2D Rayleigh-Bénard convection

One of the most striking features of Rayleigh-Bénard flow is the emergence of a large scale convection roll. This roll is driven by small scale thermal plumes detaching from the thermal boundary layers at the top and bottom. Remarkably, under certain conditions the large scale convection roll can reverse its direction. For example for Γ= 1, Pr = 4.3 (typical for warm water), and Ra = 10⁸ spontaneous reversals of the large scale convection roll occur (see figure 1 and Sugiyama et al., Phys. Rev. Lett. 105, 034503 (2010)), whereas for slightly larger Ra = 5x10⁸ or for slightly smaller Pr = 0.7 (typical for gas) these reversals are suppressed. We found that the corner flows, which establish themselves next to the large scale convection roll (see figure 1), play a central role: They are fed by the detaching thermal plumes, but also loose energy towards the large scale roll.
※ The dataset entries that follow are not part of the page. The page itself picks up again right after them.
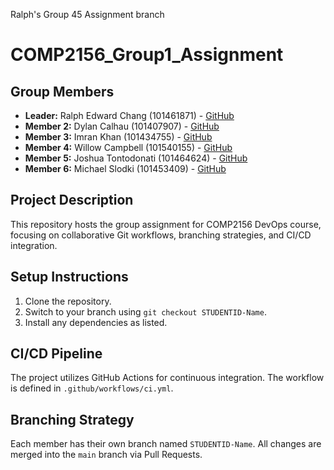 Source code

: Ralph's Group 45 Assignment branch
# COMP2156_Group1_Assignment
## Group Members
- **Leader:** Ralph Edward Chang (101461871) - [GitHub](https://github.com/theredchang)
- **Member 2:** Dylan Calhau (101407907) - [GitHub](https://github.com/https://github.com/Dylanthejugg)
- **Member 3:** Imran Khan (101434755) - [GitHub](https://github.com/CrownlessHunter)
- **Member 4:** Willow Campbell (101540155) - [GitHub](https://github.com/willowcampbell)
- **Member 5:** Joshua Tontodonati (101464624) - [GitHub](https://github.com/101464624)
- **Member 6:** Michael Slodki (101453409) - [GitHub](https://github.com/metalfingers42)
## Project Description
This repository hosts the group assignment for COMP2156 DevOps course, focusing on
collaborative Git workflows, branching strategies, and CI/CD integration.
## Setup Instructions
1. Clone the repository.
2. Switch to your branch using `git checkout STUDENTID-Name`.
3. Install any dependencies as listed.
## CI/CD Pipeline
The project utilizes GitHub Actions for continuous integration. The workflow is defined
in `.github/workflows/ci.yml`.
## Branching Strategy
Each member has their own branch named `STUDENTID-Name`. All changes are
merged into the `main` branch via Pull Requests.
Once the feeding process overwhelms the heat leakage the corner flows can build up and eventually take over, leading to a reversal of the large scale wind [1]. For a press release about this work see FOM press release (in Dutch).

FIG. 1. Top panel: Snapshots of the temperature (color) and velocity (arrows) field and time trace of angular momentum from numerical simulations (Ra=10⁸ and Pr = 4.3). Bottom panel: Snapshots of the velocity field and time trace of angular momentum from experiment (Ra=3.8x10⁸ and Pr=5.7). (a), (b), and (c) show the instantaneous dimensionless temperature (T-T_t)=Δ distribution. (d) shows the temporal change of the dimensionless angular momentum L(t)=L₀, where L₀ is the maximum of the absolute value of L. The positive and negative signs indicate the anti-clockwise and clockwise circulations, respectively. (e), (f), and (g) show the PIV-measured instantaneous velocity field and (h) the normalized instantaneous angular momentum L(t)=L₀. The color bar indicates the magnitude of the velocity (in unit of cm/sec). The snapshots in (a), (b), and (c) give numerical, and those in (e), (f), and (g) give experimental examples of the large scale circulation before, during and after a reversal process, as indicated in (d) and (h) respectively. Note that (b) and (f) show clearly the key role played by the growth of the corner rolls in the reversal process. Figure taken from Sugiyama et al., Phys. Rev. Lett. 105, 034503 (2010).

In subsequent research [3] [4] we studied the aspect ratio (Γ) dependence of the heat transfer (Nusselt number Nu in dimensionless form) in turbulent two-dimensional Rayleigh-Bénard convection for different Rayleigh and Prandtl. We found that Nu(Γ) shows a very rich structure with sudden jumps and sharp transitions. We connect these structures to the way the flow organizes itself in the sample, see figure 2 and the corresponding movie link in the figure caption. We find that even for fixed control parameters different turbulent states (with different resulting Nu) can exist, between which the flow can or cannot switch. In the latter case the heat transfer thus depends on the initial conditions. This has implications for the comparison between two- and three-dimensional Rayleigh-Bénard convection as is discussed in Ref. [5].

FIG. 2. Two temperature snapshots for Ra = 10⁹, Pr=4.3, and Γ=0.93. The system is either in the single roll state (a) or in the double roll state (b). Figure taken from Ref. [3]. A movie of the transition process can be watched here and is published in the supplementary material of van der Poel, Stevens, and Lohse, Phys. Rev. E 84, 045303(R) (2011) where more movies can be found.